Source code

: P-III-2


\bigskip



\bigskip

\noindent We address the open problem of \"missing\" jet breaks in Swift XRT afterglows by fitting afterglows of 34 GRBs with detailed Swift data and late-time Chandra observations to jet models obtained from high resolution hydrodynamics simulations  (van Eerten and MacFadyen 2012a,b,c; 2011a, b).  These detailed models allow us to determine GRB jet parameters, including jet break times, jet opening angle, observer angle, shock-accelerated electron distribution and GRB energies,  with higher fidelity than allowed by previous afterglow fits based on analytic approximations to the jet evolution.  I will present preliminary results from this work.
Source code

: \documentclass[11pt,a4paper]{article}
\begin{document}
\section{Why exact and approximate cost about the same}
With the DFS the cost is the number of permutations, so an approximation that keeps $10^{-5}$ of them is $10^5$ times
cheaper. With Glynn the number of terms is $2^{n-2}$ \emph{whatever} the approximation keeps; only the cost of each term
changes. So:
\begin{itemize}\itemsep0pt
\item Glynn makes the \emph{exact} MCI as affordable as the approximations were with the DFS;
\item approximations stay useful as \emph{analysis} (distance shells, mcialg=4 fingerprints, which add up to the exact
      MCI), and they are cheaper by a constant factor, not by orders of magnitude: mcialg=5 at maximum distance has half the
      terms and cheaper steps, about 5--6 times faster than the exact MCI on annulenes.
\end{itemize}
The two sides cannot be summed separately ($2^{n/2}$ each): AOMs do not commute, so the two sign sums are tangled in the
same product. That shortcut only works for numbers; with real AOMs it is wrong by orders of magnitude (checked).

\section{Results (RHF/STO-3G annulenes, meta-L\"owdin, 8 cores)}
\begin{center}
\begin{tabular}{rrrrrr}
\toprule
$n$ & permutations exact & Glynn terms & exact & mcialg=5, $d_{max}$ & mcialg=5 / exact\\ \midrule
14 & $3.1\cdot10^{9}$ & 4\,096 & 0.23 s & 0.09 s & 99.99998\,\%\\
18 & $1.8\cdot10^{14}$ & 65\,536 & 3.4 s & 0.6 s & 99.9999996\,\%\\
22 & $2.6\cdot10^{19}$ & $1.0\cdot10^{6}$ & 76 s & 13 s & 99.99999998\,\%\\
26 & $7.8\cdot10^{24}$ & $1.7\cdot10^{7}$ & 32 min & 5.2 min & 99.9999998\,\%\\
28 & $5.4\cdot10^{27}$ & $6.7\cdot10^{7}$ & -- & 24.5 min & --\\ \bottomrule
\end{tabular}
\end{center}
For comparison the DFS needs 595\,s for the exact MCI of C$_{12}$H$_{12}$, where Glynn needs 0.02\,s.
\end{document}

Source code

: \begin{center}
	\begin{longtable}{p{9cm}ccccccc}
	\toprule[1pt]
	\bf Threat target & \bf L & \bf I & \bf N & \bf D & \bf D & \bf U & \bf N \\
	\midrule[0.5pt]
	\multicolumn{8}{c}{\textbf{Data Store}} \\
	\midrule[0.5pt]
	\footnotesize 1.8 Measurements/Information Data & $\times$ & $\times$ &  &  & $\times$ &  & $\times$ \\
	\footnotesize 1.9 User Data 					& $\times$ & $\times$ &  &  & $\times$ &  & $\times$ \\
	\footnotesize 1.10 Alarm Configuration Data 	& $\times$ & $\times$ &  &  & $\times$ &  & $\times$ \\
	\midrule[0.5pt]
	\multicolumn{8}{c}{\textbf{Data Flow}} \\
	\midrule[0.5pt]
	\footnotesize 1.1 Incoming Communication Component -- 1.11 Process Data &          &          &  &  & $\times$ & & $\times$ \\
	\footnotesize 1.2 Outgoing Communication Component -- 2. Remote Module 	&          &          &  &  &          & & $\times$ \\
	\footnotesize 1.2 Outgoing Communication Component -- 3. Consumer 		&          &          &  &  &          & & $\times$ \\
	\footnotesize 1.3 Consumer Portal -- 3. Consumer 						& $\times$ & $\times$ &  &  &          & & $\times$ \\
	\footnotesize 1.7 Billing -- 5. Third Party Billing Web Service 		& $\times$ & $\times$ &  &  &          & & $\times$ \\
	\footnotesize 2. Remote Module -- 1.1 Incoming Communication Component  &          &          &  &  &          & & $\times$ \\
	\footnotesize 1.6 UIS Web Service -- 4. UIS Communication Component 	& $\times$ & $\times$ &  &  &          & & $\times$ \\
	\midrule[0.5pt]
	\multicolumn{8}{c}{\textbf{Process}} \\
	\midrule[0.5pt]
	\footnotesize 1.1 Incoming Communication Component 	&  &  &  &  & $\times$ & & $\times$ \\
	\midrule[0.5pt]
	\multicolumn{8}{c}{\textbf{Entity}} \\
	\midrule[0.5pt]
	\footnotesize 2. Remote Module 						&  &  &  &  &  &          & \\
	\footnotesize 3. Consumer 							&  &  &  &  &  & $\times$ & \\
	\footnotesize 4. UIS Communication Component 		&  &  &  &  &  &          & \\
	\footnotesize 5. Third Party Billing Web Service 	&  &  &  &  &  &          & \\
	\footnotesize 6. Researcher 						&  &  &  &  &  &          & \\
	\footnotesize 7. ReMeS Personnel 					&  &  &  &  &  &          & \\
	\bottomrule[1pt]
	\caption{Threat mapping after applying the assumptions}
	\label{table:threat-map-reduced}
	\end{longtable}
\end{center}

* * * * * * * * *

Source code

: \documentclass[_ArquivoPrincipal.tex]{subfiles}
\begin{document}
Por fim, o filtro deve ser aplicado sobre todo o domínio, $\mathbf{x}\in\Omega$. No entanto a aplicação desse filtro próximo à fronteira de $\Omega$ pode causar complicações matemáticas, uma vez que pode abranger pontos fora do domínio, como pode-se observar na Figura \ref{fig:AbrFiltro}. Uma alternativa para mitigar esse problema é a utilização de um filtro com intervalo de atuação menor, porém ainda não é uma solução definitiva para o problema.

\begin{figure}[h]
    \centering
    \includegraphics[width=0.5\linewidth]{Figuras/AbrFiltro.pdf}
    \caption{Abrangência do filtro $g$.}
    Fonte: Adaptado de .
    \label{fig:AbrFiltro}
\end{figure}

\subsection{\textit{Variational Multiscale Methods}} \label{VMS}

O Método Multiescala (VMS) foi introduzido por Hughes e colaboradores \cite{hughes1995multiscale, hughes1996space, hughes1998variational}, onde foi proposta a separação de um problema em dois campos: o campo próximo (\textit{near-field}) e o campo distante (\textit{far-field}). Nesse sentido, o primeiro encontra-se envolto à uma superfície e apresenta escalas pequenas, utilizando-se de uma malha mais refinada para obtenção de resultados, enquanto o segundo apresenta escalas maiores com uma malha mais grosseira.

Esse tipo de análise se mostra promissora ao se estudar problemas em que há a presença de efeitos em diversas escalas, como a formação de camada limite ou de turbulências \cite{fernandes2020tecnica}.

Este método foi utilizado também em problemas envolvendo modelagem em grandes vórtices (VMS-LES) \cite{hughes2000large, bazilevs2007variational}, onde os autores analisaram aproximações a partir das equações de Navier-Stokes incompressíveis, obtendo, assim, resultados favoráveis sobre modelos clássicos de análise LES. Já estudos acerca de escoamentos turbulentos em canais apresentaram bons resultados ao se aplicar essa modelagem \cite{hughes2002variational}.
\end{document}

* * * * * * * * *

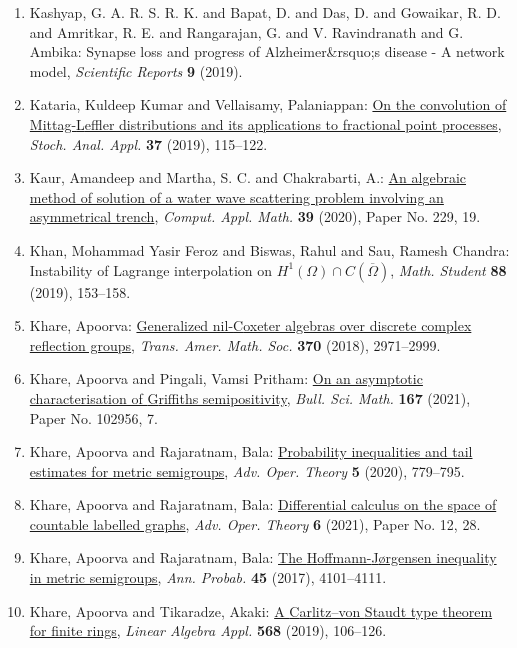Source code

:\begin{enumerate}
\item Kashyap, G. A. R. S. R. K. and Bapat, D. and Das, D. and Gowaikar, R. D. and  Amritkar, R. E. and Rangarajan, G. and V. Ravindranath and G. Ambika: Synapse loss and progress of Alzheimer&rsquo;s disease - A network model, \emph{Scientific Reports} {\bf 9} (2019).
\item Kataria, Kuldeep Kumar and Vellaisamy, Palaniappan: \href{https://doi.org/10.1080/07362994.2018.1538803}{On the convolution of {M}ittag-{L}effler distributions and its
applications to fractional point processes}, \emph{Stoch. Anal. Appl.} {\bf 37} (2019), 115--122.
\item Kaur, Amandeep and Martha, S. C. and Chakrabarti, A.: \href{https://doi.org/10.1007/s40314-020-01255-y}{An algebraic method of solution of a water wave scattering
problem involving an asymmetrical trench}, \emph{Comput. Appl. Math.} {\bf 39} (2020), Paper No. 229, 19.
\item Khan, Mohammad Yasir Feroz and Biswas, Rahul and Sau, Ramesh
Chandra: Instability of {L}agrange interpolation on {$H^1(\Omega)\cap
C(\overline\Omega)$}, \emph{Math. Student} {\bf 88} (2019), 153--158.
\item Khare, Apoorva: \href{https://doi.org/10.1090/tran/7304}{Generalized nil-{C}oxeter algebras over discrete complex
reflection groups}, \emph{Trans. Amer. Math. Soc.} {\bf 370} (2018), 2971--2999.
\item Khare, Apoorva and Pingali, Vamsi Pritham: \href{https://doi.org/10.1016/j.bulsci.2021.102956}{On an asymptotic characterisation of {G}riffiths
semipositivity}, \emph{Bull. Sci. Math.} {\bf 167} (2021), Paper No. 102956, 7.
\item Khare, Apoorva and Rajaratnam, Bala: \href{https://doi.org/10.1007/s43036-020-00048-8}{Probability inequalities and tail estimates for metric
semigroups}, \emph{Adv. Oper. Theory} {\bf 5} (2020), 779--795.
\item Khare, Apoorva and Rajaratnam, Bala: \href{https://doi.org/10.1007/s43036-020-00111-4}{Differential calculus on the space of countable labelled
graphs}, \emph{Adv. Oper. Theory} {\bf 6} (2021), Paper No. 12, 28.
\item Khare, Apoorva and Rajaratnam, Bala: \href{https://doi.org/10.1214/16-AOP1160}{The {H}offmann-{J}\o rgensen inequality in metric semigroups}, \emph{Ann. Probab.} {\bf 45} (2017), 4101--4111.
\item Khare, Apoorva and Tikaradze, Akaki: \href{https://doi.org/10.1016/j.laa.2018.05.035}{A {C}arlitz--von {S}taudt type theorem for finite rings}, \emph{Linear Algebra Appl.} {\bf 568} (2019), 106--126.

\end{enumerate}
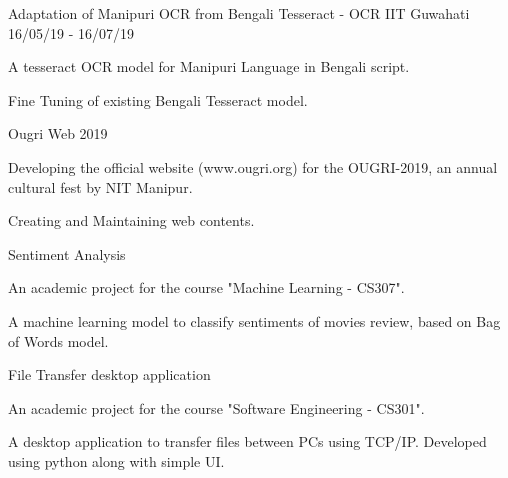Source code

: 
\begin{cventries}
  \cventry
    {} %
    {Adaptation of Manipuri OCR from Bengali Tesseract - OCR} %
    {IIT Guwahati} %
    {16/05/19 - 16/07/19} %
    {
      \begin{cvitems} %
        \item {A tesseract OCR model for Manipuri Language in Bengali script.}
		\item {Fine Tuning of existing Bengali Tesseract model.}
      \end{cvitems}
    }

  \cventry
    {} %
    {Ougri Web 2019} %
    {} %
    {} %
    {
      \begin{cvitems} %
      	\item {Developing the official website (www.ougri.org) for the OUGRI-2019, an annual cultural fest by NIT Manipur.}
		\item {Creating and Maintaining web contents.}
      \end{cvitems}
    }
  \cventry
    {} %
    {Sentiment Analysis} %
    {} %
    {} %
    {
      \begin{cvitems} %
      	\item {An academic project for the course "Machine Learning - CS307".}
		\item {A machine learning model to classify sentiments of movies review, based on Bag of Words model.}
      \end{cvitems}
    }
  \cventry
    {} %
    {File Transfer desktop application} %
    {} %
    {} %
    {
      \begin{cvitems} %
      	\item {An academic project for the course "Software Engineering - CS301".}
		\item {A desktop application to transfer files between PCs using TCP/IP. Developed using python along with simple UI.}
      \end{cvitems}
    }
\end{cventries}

* * * * * * * * *

What you are asked to do – Find every line above where the word "cheaper" occurs, and copy that line.

Answer space –
cheaper. With Glynn the number of terms is $2^{n-2}$ \emph{whatever} the approximation keeps; only the cost of each term
      MCI), and they are cheaper by a constant factor, not by orders of magnitude: mcialg=5 at maximum distance has half the
      terms and cheaper steps, about 5--6 times faster than the exact MCI on annulenes.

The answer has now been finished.